What is a UV Sterilizer?
If you’ve ever been to a tanning salon, you’ve likely seen what a UV lamp looks like. You might be imagining that a UV sterilizer in an aquarium would look the same, casting an eerie blue light through the water. However, this isn’t always the case. Often, the bulb is enclosed in the sterilizer’s housing, and isn’t visible from the outside.
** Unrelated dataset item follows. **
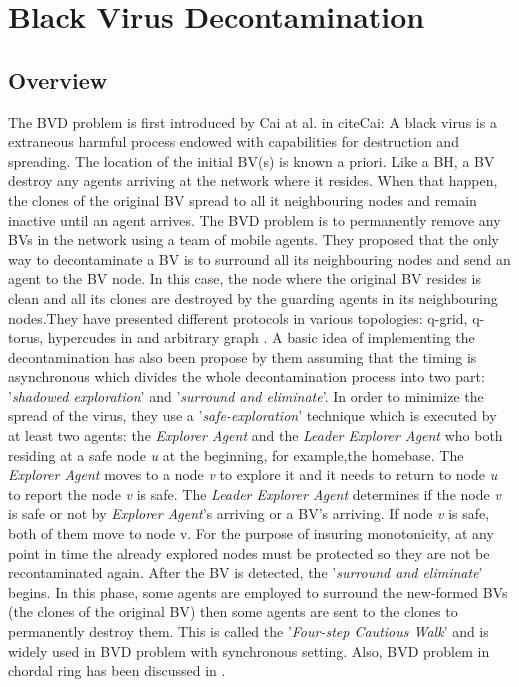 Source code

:\section{Black Virus Decontamination}
\subsection{Overview}
The BVD problem is first introduced by Cai at al. in cite{Cai}: A black virus is a  extraneous harmful process endowed with capabilities for destruction and spreading. The location of the initial BV(s) is known a priori. Like a BH, a BV destroy any agents arriving at the network where it resides. When that happen, the clones of the original BV spread to all it neighbouring nodes and remain inactive until an agent arrives. The BVD problem is to permanently remove any BVs in the network using a team of mobile agents. They proposed that the only way to decontaminate a BV is to surround all its neighbouring nodes and send an agent to the BV node. In this case, the node where the original BV resides is clean and all its clones are destroyed by the guarding agents in its neighbouring nodes.They have presented different protocols in various topologies: q-grid, q-torus, hypercudes in \cite{Cai} and arbitrary graph \cite{Cai1}. A basic idea of implementing the decontamination has also been propose by them assuming that the timing is asynchronous which divides the whole decontamination process into two part: '{\em shadowed exploration}' and '{\em surround and eliminate}'. In order to minimize the spread of the virus, they use a '{\em safe-exploration}' technique which is executed by at least two agents: the {\em Explorer Agent} and the {\em Leader Explorer Agent} who both residing at a safe node {\em u} at the beginning, for example,the homebase. The {\em Explorer Agent} moves to a node {\em v} to explore it and it needs to return to node {\em u} to report the node {\em v} is safe. The {\em Leader Explorer Agent} determines if the node {\em v} is safe or not by {\em Explorer Agent}'s arriving or a BV's arriving. If node {\em v} is safe, both of them move to node v. For the purpose of insuring monotonicity, at any point in time the already explored nodes must be protected so they are not be recontaminated again. After the BV is detected, the '{\em surround and eliminate}' begins. In this phase, some agents are employed to surround the new-formed BVs (the clones of the original BV) then some agents are sent to the clones to permanently destroy them. This is called the '{\em Four-step Cautious Walk}' and is widely used in BVD problem with synchronous setting. Also, BVD problem in chordal ring has been discussed in
\cite{Alotaibi}.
A UV sterilizer is essentially just another component of your filtration system. You place it last in your filtration line, after your mechanical filter. Water then flows through the sterilizer and is exposed to ultraviolet light. This light sterilizes the water, killing parasites, viruses, algae, and any other microorganisms in the water.
It does this by irradiating these microorganisms with light at a wavelength that mutates their DNA. This mutation makes them unable to reproduce, thus halting the growth and spread of infections. Yet since it only affects free-floating microorganisms in the water that passes through the device, there’s nothing to worry about with your livestock.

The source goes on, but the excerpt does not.